== Task objective ==
Transcribe the records in full; omit images.

[Input records Boundary: Start]

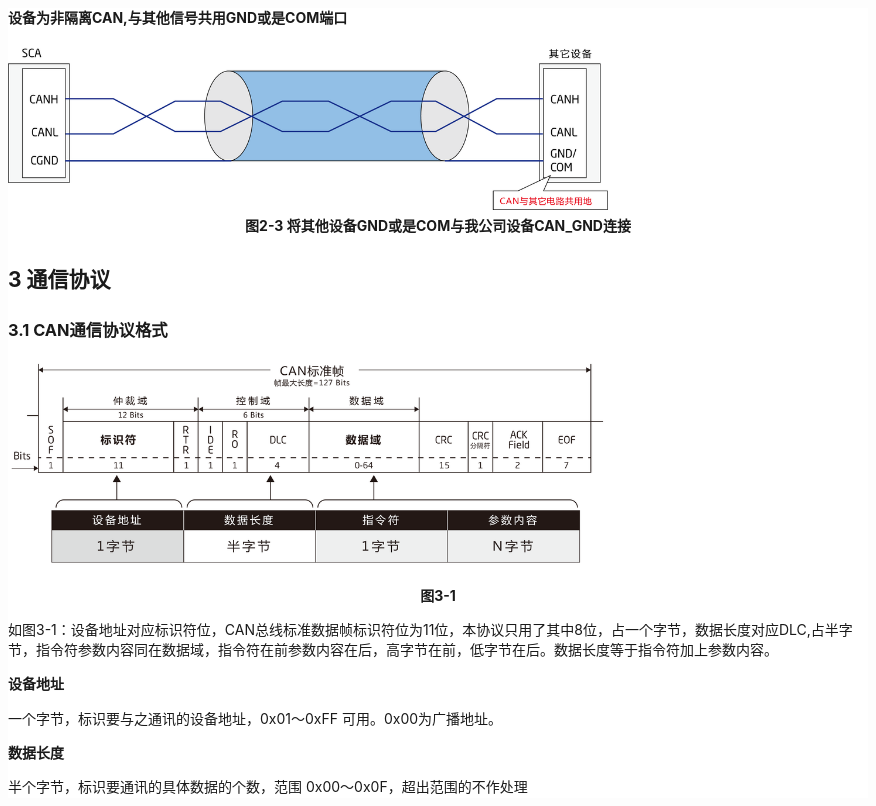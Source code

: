 #### 设备为非隔离CAN,与其他信号共用GND或是COM端口

<img src="../img/wiring2-11.png" style="width:600px">

<div class="md-text" style="text-align: center;"><strong>图2-3 将其他设备GND或是COM与我公司设备CAN_GND连接</strong></div>


## 3 通信协议

### 3.1 CAN通信协议格式

<img src="../img/wiring2_13.png" style="width:600px">

<p><div class="md-text" style="text-align: center;"><strong>图3-1</strong></div></p>

如图3-1：设备地址对应标识符位，CAN总线标准数据帧标识符位为11位，本协议只用了其中8位，占一个字节，数据长度对应DLC,占半字节，指令符参数内容同在数据域，指令符在前参数内容在后，高字节在前，低字节在后。数据长度等于指令符加上参数内容。

**设备地址**

一个字节，标识要与之通讯的设备地址，0x01～0xFF 可用。0x00为广播地址。

**数据长度**

半个字节，标识要通讯的具体数据的个数，范围 0x00～0x0F，超出范围的不作处理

[Input records Boundary: End]

== Response to this exercise ==
Source code

: #### 设备为非隔离CAN,与其他信号共用GND或是COM端口

<img src="../img/wiring2-11.png" style="width:600px">

<div class="md-text" style="text-align: center;"><strong>图2-3 将其他设备GND或是COM与我公司设备CAN_GND连接</strong></div>


## 3 通信协议

### 3.1 CAN通信协议格式

<img src="../img/wiring2_13.png" style="width:600px">

<p><div class="md-text" style="text-align: center;"><strong>图3-1</strong></div></p>

如图3-1：设备地址对应标识符位，CAN总线标准数据帧标识符位为11位，本协议只用了其中8位，占一个字节，数据长度对应DLC,占半字节，指令符参数内容同在数据域，指令符在前参数内容在后，高字节在前，低字节在后。数据长度等于指令符加上参数内容。

**设备地址**

一个字节，标识要与之通讯的设备地址，0x01～0xFF 可用。0x00为广播地址。

**数据长度**

半个字节，标识要通讯的具体数据的个数，范围 0x00～0x0F，超出范围的不作处理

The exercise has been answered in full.